§ EXTRACTED ENTRIES

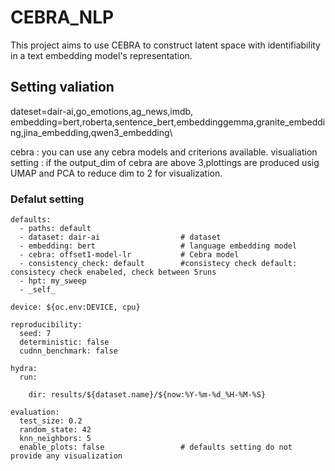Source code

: # CEBRA_NLP

This project aims to use CEBRA to construct latent space with identifiability in a text embedding model's representation.

## Setting valiation
dateset=dair-ai,go_emotions,ag_news,imdb,
embedding=bert,roberta,sentence_bert,embeddinggemma,granite_embedding,jina_embedding,qwen3_embedding\

cebra : you can use any cebra models and criterions available.
visualiation setting : if the output_dim of cebra are above 3,plottings are produced usig UMAP and PCA to reduce dim to 2 for visualization.


### Defalut setting
```
defaults:
  - paths: default
  - dataset: dair-ai                  # dataset
  - embedding: bert                   # language embedding model
  - cebra: offset1-model-lr           # Cebra model 
  - consistency_check: default        #consistecy check default: consistecy check enabeled, check between 5runs
  - hpt: my_sweep
  - _self_

device: ${oc.env:DEVICE, cpu}

reproducibility:         
  seed: 7
  deterministic: false
  cudnn_benchmark: false

hydra:
  run:

    dir: results/${dataset.name}/${now:%Y-%m-%d_%H-%M-%S}

evaluation:
  test_size: 0.2
  random_state: 42
  knn_neighbors: 5
  enable_plots: false                 # defaults setting do not provide any visualization
```
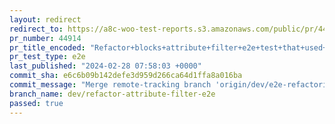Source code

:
 ```yaml
---
layout: redirect
redirect_to: https://a8c-woo-test-reports.s3.amazonaws.com/public/pr/44914/e2e/index.html
pr_number: 44914
pr_title_encoded: "Refactor+blocks+attribute+filter+e2e+test+that+used+static+html+template"
pr_test_type: e2e
last_published: "2024-02-28 07:58:03 +0000"
commit_sha: e6c6b09b142defe3d959d266ca64d1ffa8a016ba
commit_message: "Merge remote-tracking branch 'origin/dev/e2e-refactoring' into dev/re…"
branch_name: dev/refactor-attribute-filter-e2e
passed: true
---
```

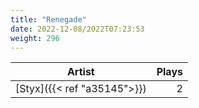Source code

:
 ```yaml
---
title: "Renegade"
date: 2022-12-08/2022T07:23:53
weight: 296
---
```




 Artist | Plays 
----- | -----:
[Styx]({{< ref "a35145">}}) | 2
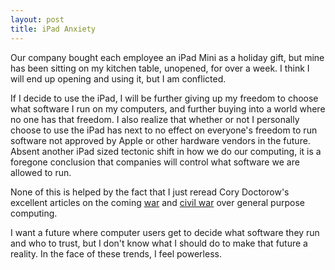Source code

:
 ```yaml
---
layout: post
title: iPad Anxiety
---
```


Our company bought each employee an iPad Mini as a holiday gift, but mine has been sitting on my kitchen table, unopened, for over a week. I think I will end up opening and using it, but I am conflicted.

If I decide to use the iPad, I will be further giving up my freedom to choose what software I run on my computers, and further buying into a world where no one has that freedom. I also realize that whether or not I personally choose to use the iPad has next to no effect on everyone's freedom to run software not approved by Apple or other hardware vendors in the future. Absent another iPad sized tectonic shift in how we do our computing, it is a foregone conclusion that companies will control what software we are allowed to run.

None of this is helped by the fact that I just reread Cory Doctorow's excellent articles on the coming [war](http://boingboing.net/2012/01/10/lockdown.html) and [civil war](http://boingboing.net/2012/08/23/civilwar.html) over general purpose computing.

I want a future where computer users get to decide what software they run and who to trust, but I don't know what I should do to make that future a reality. In the face of these trends, I feel powerless.
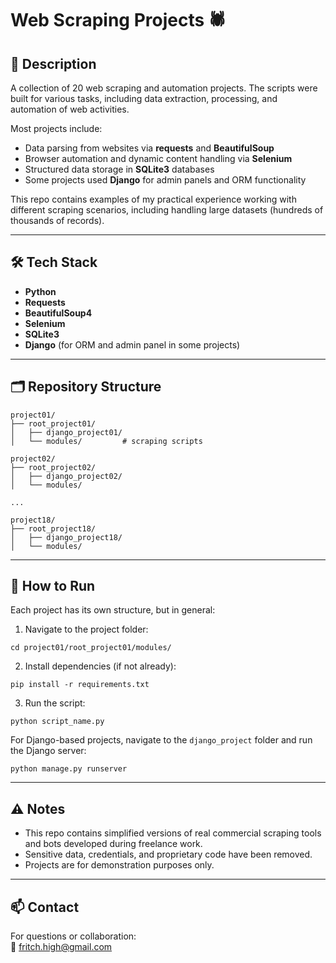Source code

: # Web Scraping Projects 🕷️

## 📌 Description  
A collection of 20 web scraping and automation projects. The scripts were built for various tasks, including data extraction, processing, and automation of web activities.

Most projects include:  
- Data parsing from websites via **requests** and **BeautifulSoup**  
- Browser automation and dynamic content handling via **Selenium**  
- Structured data storage in **SQLite3** databases  
- Some projects used **Django** for admin panels and ORM functionality

This repo contains examples of my practical experience working with different scraping scenarios, including handling large datasets (hundreds of thousands of records).

---

## 🛠️ Tech Stack  
- **Python**  
- **Requests**  
- **BeautifulSoup4**  
- **Selenium**  
- **SQLite3**  
- **Django** (for ORM and admin panel in some projects)

---

## 🗂️ Repository Structure  
```
project01/
├── root_project01/
│   ├── django_project01/
│   └── modules/         # scraping scripts

project02/
├── root_project02/
│   ├── django_project02/
│   └── modules/

...

project18/
├── root_project18/
│   ├── django_project18/
│   └── modules/
```

---

## 🚀 How to Run  
Each project has its own structure, but in general:  

1. Navigate to the project folder:  
```
cd project01/root_project01/modules/
```

2. Install dependencies (if not already):  
```
pip install -r requirements.txt
```

3. Run the script:  
```
python script_name.py
```

For Django-based projects, navigate to the `django_project` folder and run the Django server:  
```
python manage.py runserver
```

---

## ⚠️ Notes  
- This repo contains simplified versions of real commercial scraping tools and bots developed during freelance work.  
- Sensitive data, credentials, and proprietary code have been removed.  
- Projects are for demonstration purposes only.

---

## 📫 Contact  
For questions or collaboration:  
📧 fritch.high@gmail.com
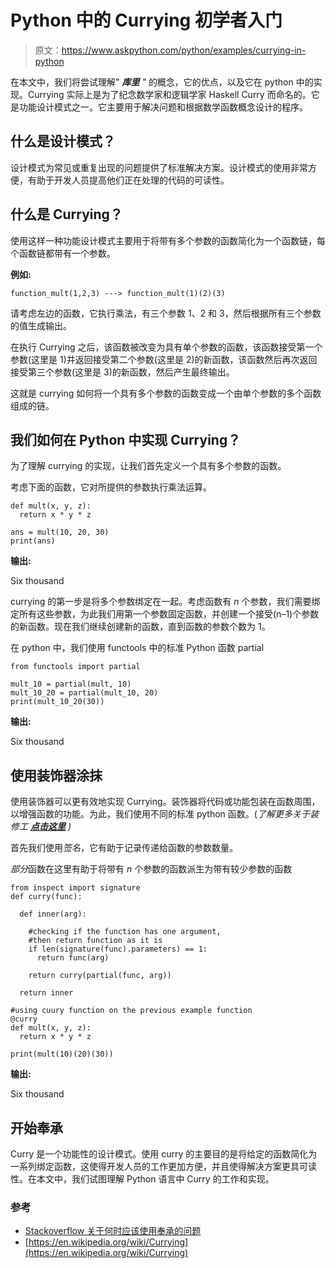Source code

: # Python 中的 Currying 初学者入门

> 原文：<https://www.askpython.com/python/examples/currying-in-python>

在本文中，我们将尝试理解" ***库里** "* 的概念，它的优点，以及它在 python 中的实现。Currying 实际上是为了纪念数学家和逻辑学家 Haskell Curry 而命名的。它是功能设计模式之一。它主要用于解决问题和根据数学函数概念设计的程序。

## 什么是设计模式？

设计模式为常见或重复出现的问题提供了标准解决方案。设计模式的使用非常方便，有助于开发人员提高他们正在处理的代码的可读性。

## 什么是 Currying？

使用这样一种功能设计模式主要用于将带有多个参数的函数简化为一个函数链，每个函数链都带有一个参数。

**例如:**

```
function_mult(1,2,3) ---> function_mult(1)(2)(3)

```

请考虑左边的函数，它执行乘法，有三个参数 1、2 和 3，然后根据所有三个参数的值生成输出。

在执行 Currying 之后，该函数被改变为具有单个参数的函数，该函数接受第一个参数(这里是 1)并返回接受第二个参数(这里是 2)的新函数，该函数然后再次返回接受第三个参数(这里是 3)的新函数，然后产生最终输出。

这就是 currying 如何将一个具有多个参数的函数变成一个由单个参数的多个函数组成的链。

## 我们如何在 Python 中实现 Currying？

为了理解 currying 的实现，让我们首先定义一个具有多个参数的函数。

考虑下面的函数，它对所提供的参数执行乘法运算。

```
def mult(x, y, z):
  return x * y * z

ans = mult(10, 20, 30)
print(ans)

```

**输出:**

Six thousand

currying 的第一步是将多个参数绑定在一起。考虑函数有 *n* 个参数，我们需要绑定所有这些参数，为此我们用第一个参数固定函数，并创建一个接受(n–1)个参数的新函数。现在我们继续创建新的函数，直到函数的参数个数为 1。

在 python 中，我们使用 functools 中的标准 Python 函数 partial

```
from functools import partial

mult_10 = partial(mult, 10)
mult_10_20 = partial(mult_10, 20)
print(mult_10_20(30))

```

**输出:**

Six thousand

## 使用装饰器涂抹

使用装饰器可以更有效地实现 Currying。装饰器将代码或功能包装在函数周围，以增强函数的功能。为此，我们使用不同的标准 python 函数。(*了解更多关于装修工 **[点击这里](https://www.askpython.com/python/examples/decorators-in-python)** )*

首先我们使用*签名*，它有助于记录传递给函数的参数数量。

*部分*函数在这里有助于将带有 *n* 个参数的函数派生为带有较少参数的函数

```
from inspect import signature
def curry(func):

  def inner(arg):

    #checking if the function has one argument,
    #then return function as it is
    if len(signature(func).parameters) == 1:
      return func(arg)

    return curry(partial(func, arg))

  return inner

#using cuury function on the previous example function
@curry
def mult(x, y, z):
  return x * y * z

print(mult(10)(20)(30))

```

**输出:**

Six thousand

## 开始奉承

Curry 是一个功能性的设计模式。使用 curry 的主要目的是将给定的函数简化为一系列绑定函数，这使得开发人员的工作更加方便，并且使得解决方案更具可读性。在本文中，我们试图理解 Python 语言中 Curry 的工作和实现。

### 参考

*   [Stackoverflow 关于何时应该使用奉承的问题](https://stackoverflow.com/questions/24881604/when-should-i-use-function-currying)
*   [https://en.wikipedia.org/wiki/Currying](https://en.wikipedia.org/wiki/Currying)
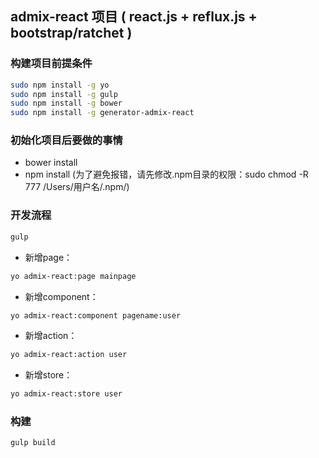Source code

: ## admix-react 项目 ( react.js + reflux.js + bootstrap/ratchet )

### 构建项目前提条件
```bash
sudo npm install -g yo
sudo npm install -g gulp
sudo npm install -g bower
sudo npm install -g generator-admix-react
```

### 初始化项目后要做的事情
* bower install
* npm install (为了避免报错，请先修改.npm目录的权限：sudo chmod -R 777 /Users/用户名/.npm/)

### 开发流程

```bash
gulp
```

* 新增page：
```bash
yo admix-react:page mainpage
```

* 新增component：
```bash
yo admix-react:component pagename:user
```

* 新增action：
```bash
yo admix-react:action user
```

* 新增store：
```bash
yo admix-react:store user
```

### 构建
```bash
gulp build
```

§ EXERCISE INSTRUCTIONS
In the data above, copy every line where the string "return" appears.

§ RESULT OF THIS EXERCISE
  return x * y * z
    #then return function as it is
      return func(arg)
    return curry(partial(func, arg))
  return inner
  return x * y * z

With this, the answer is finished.